Com a ascensão do cristianismo na Idade Média, a deficiência passou a ser associada ao pecado. O perdão e a penitência se tornaram os únicos caminhos para a aceitação. Somente na Idade Moderna, com o Renascimento e o Iluminismo, essa percepção começou a mudar. Correntes filosóficas passaram a propor uma visão mais natural e humanizada das diferenças corporais e mentais.
A Revolução Industrial, por sua vez, trouxe novas tensões. Com o aumento dos acidentes de trabalho e a ausência de legislação trabalhista, a deficiência tornou-se mais visível e, em certos casos, levou à criação de instrumentos de suporte — como cadeiras de rodas, o Braille e a linguagem de sinais.
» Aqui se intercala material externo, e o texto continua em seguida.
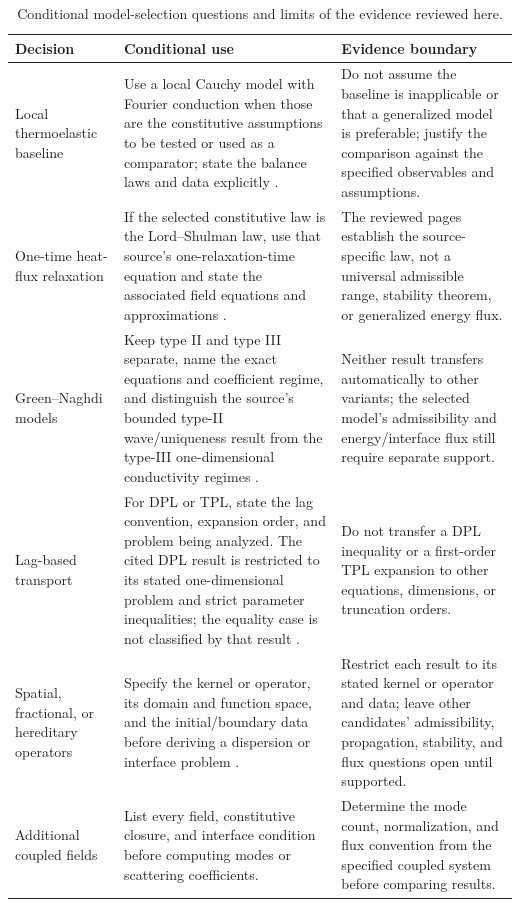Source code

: \begin{table}[H]
\centering
\small
\caption{Conditional model-selection questions and limits of the evidence reviewed here.}
\label{tab:conditional_selection}
\begin{tabularx}{\textwidth}{@{}p{2.7cm}XX@{}}
\toprule
\textbf{Decision} & \textbf{Conditional use} & \textbf{Evidence boundary} \\
\midrule
Local thermoelastic baseline & Use a local Cauchy model with Fourier conduction when those are the constitutive assumptions to be tested or used as a comparator; state the balance laws and data explicitly \cite{Biot1956}. & Do not assume the baseline is inapplicable or that a generalized model is preferable; justify the comparison against the specified observables and assumptions. \\
One-time heat-flux relaxation & If the selected constitutive law is the Lord--Shulman law, use that source's one-relaxation-time equation and state the associated field equations and approximations \cite{Lord1967}. & The reviewed pages establish the source-specific law, not a universal admissible range, stability theorem, or generalized energy flux. \\
Green--Naghdi models & Keep type II and type III separate, name the exact equations and coefficient regime, and distinguish the source's bounded type-II wave/uniqueness result from the type-III one-dimensional conductivity regimes \cite{Green1993,GreenGN1992}. & Neither result transfers automatically to other variants; the selected model's admissibility and energy/interface flux still require separate support. \\
Lag-based transport & For DPL or TPL, state the lag convention, expansion order, and problem being analyzed. The cited DPL result is restricted to its stated one-dimensional problem and strict parameter inequalities; the equality case is not classified by that result \cite{Quintanilla2003DPL,RoyChoudhuri2007}. & Do not transfer a DPL inequality or a first-order TPL expansion to other equations, dimensions, or truncation orders. \\
Spatial, fractional, or hereditary operators & Specify the kernel or operator, its domain and function space, and the initial/boundary data before deriving a dispersion or interface problem \cite{Eringen1983}. & Restrict each result to its stated kernel or operator and data; leave other candidates' admissibility, propagation, stability, and flux questions open until supported. \\
Additional coupled fields & List every field, constitutive closure, and interface condition before computing modes or scattering coefficients. & Determine the mode count, normalization, and flux convention from the specified coupled system before comparing results. \\
\bottomrule
\end{tabularx}
\end{table}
No entanto, o avanço do movimento eugênico no final do século XIX resultou em mais exclusão. Durante o Holocausto, PcDs foram alvos de extermínio em larga escala.
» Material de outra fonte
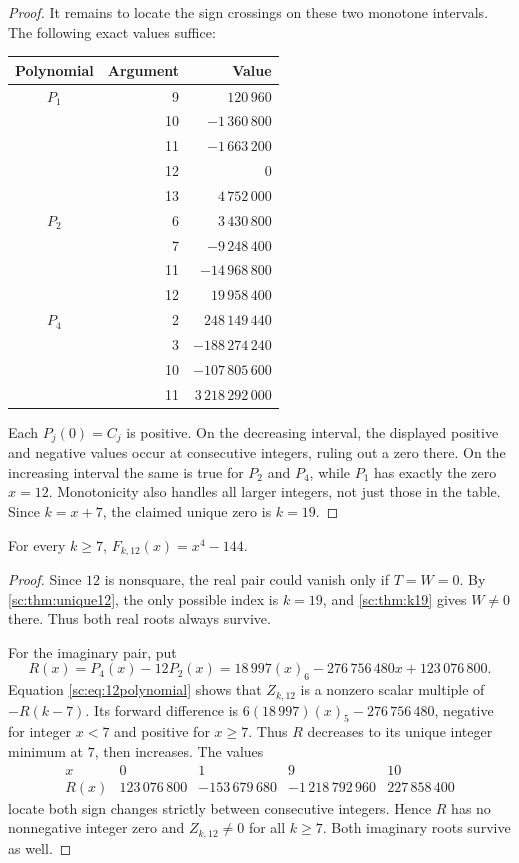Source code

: \documentclass[11pt,a4paper]{article}
\numberwithin{equation}{section}
\theoremstyle{definition}
\theoremstyle{remark}
\newcommand{\fall}[2]{(#1)_{#2}}
\begin{document}
\begin{proof}
It remains to locate the sign crossings on these two monotone intervals.
The following exact values suffice:
\begin{center}
\small
\begin{tabular}{@{}crr@{}}
\toprule
Polynomial&Argument&Value\\\midrule
$P_1$&9&$120\,960$\\
&10&$-1\,360\,800$\\
&11&$-1\,663\,200$\\
&12&$0$\\
&13&$4\,752\,000$\\\midrule
$P_2$&6&$3\,430\,800$\\
&7&$-9\,248\,400$\\
&11&$-14\,968\,800$\\
&12&$19\,958\,400$\\\midrule
$P_4$&2&$248\,149\,440$\\
&3&$-188\,274\,240$\\
&10&$-107\,805\,600$\\
&11&$3\,218\,292\,000$\\\bottomrule
\end{tabular}
\end{center}
Each $P_j(0)=C_j$ is positive. On the decreasing interval, the displayed
positive and negative values occur at consecutive integers, ruling out a
zero there. On the increasing interval the same is true for $P_2$ and
$P_4$, while $P_1$ has exactly the zero $x=12$. Monotonicity also handles
all larger integers, not just those in the table. Since $k=x+7$, the
claimed unique zero is $k=19$.
\end{proof}

\begin{corollary}\label{sc:cor:12full}
For every $k\ge7$, $F_{k,12}(x)=x^4-144$.
\end{corollary}
\begin{proof}
Since $12$ is nonsquare, the real pair could vanish only if $T=W=0$.
By \cref{sc:thm:unique12}, the only possible index is $k=19$, and
\cref{sc:thm:k19} gives $W\ne0$ there. Thus both real roots always survive.

For the imaginary pair, put
\[
 R(x)=P_4(x)-12P_2(x)
      =18\,997\fall x6-276\,756\,480x+123\,076\,800.
\]
Equation \eqref{sc:eq:12polynomial} shows that $Z_{k,12}$ is a nonzero
scalar multiple of $-R(k-7)$. Its forward difference is
$6(18\,997)\fall x5-276\,756\,480$, negative for integer $x<7$
and positive for $x\ge7$. Thus $R$ decreases to its unique integer
minimum at $7$, then increases. The values
\[
\begin{array}{c|rrrr}
x&0&1&9&10\\\hline
R(x)&123\,076\,800&-153\,679\,680&-1\,218\,792\,960&227\,858\,400
\end{array}
\]
locate both sign changes strictly between consecutive integers. Hence
$R$ has no nonnegative integer zero and $Z_{k,12}\ne0$ for all $k\ge7$.
Both imaginary roots survive as well.
\end{proof}
\end{document}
Direitos ainda em construção
Na educação, os primeiros esforços datam de meados do século XIX, com a criação de instituições voltadas a cegos e surdos. Em 1973, o MEC criou o CENESP, consolidando uma política nacional de educação especial. Mas a inclusão plena ainda esbarra em desigualdades estruturais.
Como lembra o escritor Otto Marques da Silva, a deficiência acompanha a humanidade desde seus primórdios. O que muda — ou deveria mudar — é a forma como a sociedade decide lidar com ela. Apesar dos avanços, a jornada por dignidade, acesso e cidadania continua sendo diária para milhões de brasileiros com deficiência.